I would like to approximate the following when $n \gg k$.
$\sum_{y = k + 1}^n \frac{\sum_{m = 0}^{k - 1} {y - 2 \choose m} (y - 1)}{\sum_{m = 0}^k {y - 1 \choose m}}.$
The formula can be re-written as
$\sum_{y = k + 1}^n \frac{(y - 1) + \sum_{m = 1}^{k - 1} {y - 1 \choose m + 1} (m + 1)}{\sum_{m = 0}^k {y - 1 \choose m}}.$
However since the partial sum of binomial coefficient does not closed form, I could not see any way to further simplify the formula. Any help is much appreciated. Thanks!
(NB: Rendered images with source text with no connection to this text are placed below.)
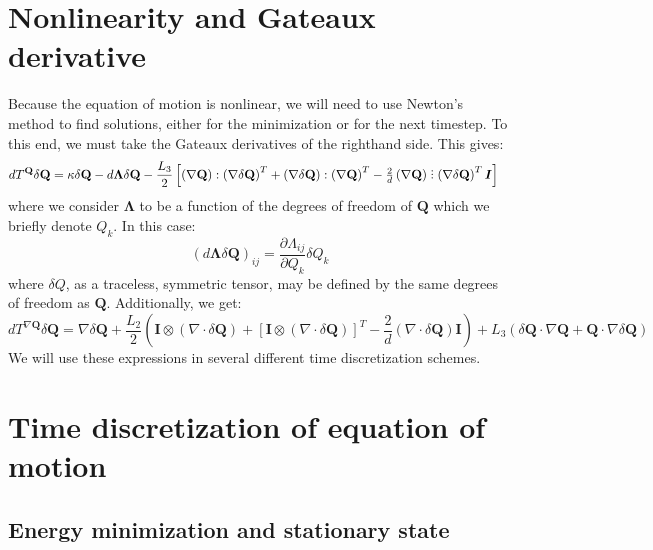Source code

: \documentclass[reqno]{article}
\newcommand{\Q}{\mathbf{Q}}
\newcommand{\bLambda}{\boldsymbol{\Lambda}}
\begin{document}
\section{Nonlinearity and Gateaux derivative}

Because the equation of motion is nonlinear, we will need to use Newton's method to find solutions, either for the minimization or for the next timestep.
To this end, we must take the Gateaux derivatives of the righthand side.
This gives:
\begin{equation}
\begin{split}
    dT^\Q \delta \Q
    &=
    \kappa \delta \Q
    - d\bLambda \delta \Q
    - \frac{L_3}{2} \left[
        \left( \nabla \Q \right) : \left( \nabla \delta \Q \right)^T
        + \left( \nabla \delta \Q \right) : \left( \nabla \Q \right)^T
        - \tfrac{2}{d} \left( \nabla \Q \right) \divby \left( \nabla \delta \Q \right)^T \boldsymbol I
    \right]
\end{split}
\end{equation}
where we consider $\bLambda$ to be a function of the degrees of freedom of $\Q$ which we briefly denote $Q_k$.
In this case:
\begin{equation}
    \left( d \bLambda \delta \Q \right)_{ij}
    =
    \frac{\partial \Lambda_{ij}}{\partial Q_k} \delta Q_k
\end{equation}
where $\delta Q$, as a traceless, symmetric tensor, may be defined by the same degrees of freedom as $\Q$.
Additionally, we get:
\begin{equation}
    dT^{\nabla \Q} \delta \Q
    =
    \nabla \delta \Q
    + \frac{L_2}{2} \left(
        \mathbf I \otimes \left( \nabla \cdot \delta \Q \right)
        + \left[ \mathbf I \otimes \left( \nabla \cdot \delta \Q \right) \right]^T
        - \frac{2}{d} \left( \nabla \cdot \delta \Q \right) \mathbf I
    \right)
    +
    L_3 \left(
        \delta \Q \cdot \nabla \Q
        + \Q \cdot \nabla \delta \Q
    \right)
\end{equation}
We will use these expressions in several different time discretization schemes.

\section{Time discretization of equation of motion}

\subsection{Energy minimization and stationary state}
\end{document}
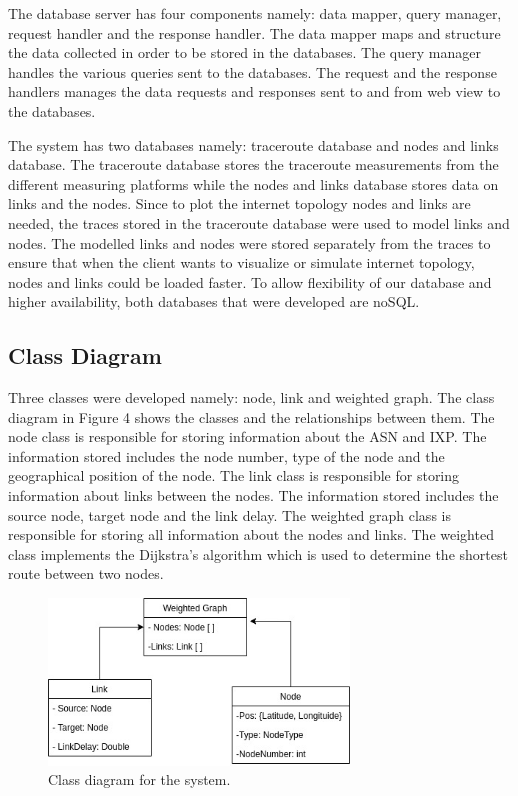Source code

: The database server has four components namely: data mapper, query manager, request handler and the response handler. The data mapper maps and structure the data collected in order to be stored in the databases. The query manager handles the various queries sent to the databases. The request and the response handlers manages the data requests and responses sent to and from web view to the databases.

The system has two databases namely: traceroute database and nodes and links database. The traceroute database stores the traceroute measurements from the different measuring platforms while the nodes and links database stores data on links and the nodes. Since to plot the internet topology nodes and links are needed, the traces stored in the traceroute database were used to model links and nodes. The modelled links and nodes were stored separately from the traces to ensure that when the client wants to visualize or simulate internet topology, nodes and links could be loaded faster. To allow flexibility of our database and higher availability, both databases that were developed are noSQL.  

\subsection{Class Diagram}
Three classes were developed namely: node, link and weighted graph. The class diagram in Figure 4 shows the classes and the relationships between them. The node class is responsible for storing information about the ASN and IXP. The information stored includes the node number, type of the node and the geographical position of the node.  The link class is responsible for storing information about links between the nodes. The information stored includes the source node, target node and the link delay. The weighted graph class is responsible for storing all information about the nodes and links. The weighted class implements the Dijkstra's algorithm which is used to determine the shortest route between two nodes. 
\begin{figure}[htp]
   \centering
     \includegraphics[width=8cm]{sections/pictures-diagrams/class-diagram.jpg}
   \caption{Class diagram for the system.}
    \label{figure:galaxy}
\end{figure}


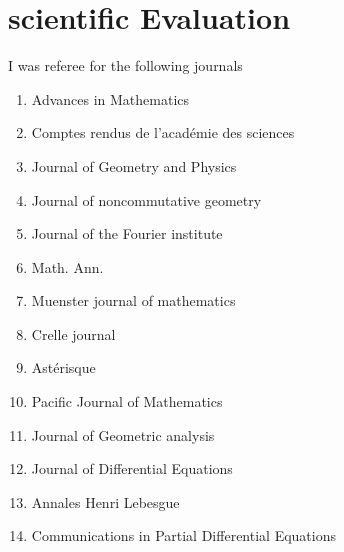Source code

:\documentclass[A4,11pt]{article}
\begin{document}
  \section{scientific Evaluation}
  I was referee for the following journals \begin{enumerate}
  \item Advances in Mathematics
  \item Comptes rendus de l'académie des sciences
  \item Journal of Geometry and Physics
  \item Journal of noncommutative geometry
  \item   Journal of the Fourier institute
  \item Math. Ann.  
  \item Muenster journal of mathematics
    \item Crelle journal
    \item Astérisque
    \item Pacific Journal of Mathematics
    \item Journal of Geometric analysis
    \item Journal of Differential Equations
    \item Annales Henri Lebesgue
    \item Communications in Partial Differential Equations
  \end{enumerate}
\iffalse
\end{document}
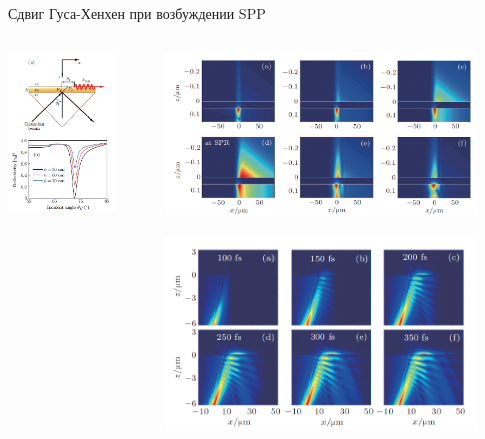 \documentclass[9pt, compress, xcolor=table]{beamer}
\begin{document}
\begin{frame}{Сдвиг Гуса-Хенхен при возбуждении SPP}
\begin{columns}[c]
\column{6.3cm}
\begin{center}
\includegraphics[width=0.8\textwidth]{gh15}
\end{center}
\column{6.3cm}
\begin{center}
\includegraphics[width=0.9\textwidth]{gh8}

\includegraphics[width=0.9\textwidth]{gh10}
\end{center}


\end{columns}
\end{frame}
\end{document}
First, we can reindex using $j=y-1$ to simplify:
$$ \sum_{j=k}^{n-1}\frac{\sum_{m=0}^{k-1}\binom{j-1}mj}{\sum_{m=0}^k\binom jm}\;. $$
For $n\gg k$, most terms have $j\gg k\ge m$, so we can approximate the sums by their largest terms and $\binom jm$ by $j^m/m!$, yielding
\begin{align} \sum_{j=k}^{n-1}\frac{j(j-1)^{k-1}/(k-1)!}{j^k/k!} &= k\sum_{j=k}^{n-1}\left(1-\frac1j\right)^{k-1} \\ &\approx k\int_k^{n-1}\left(1-\frac{k-1}x\right)\mathrm dx \\ &\approx kn-k(k-1)\log n \;. \end{align}
This is of course just a rough estimate without any error analysis.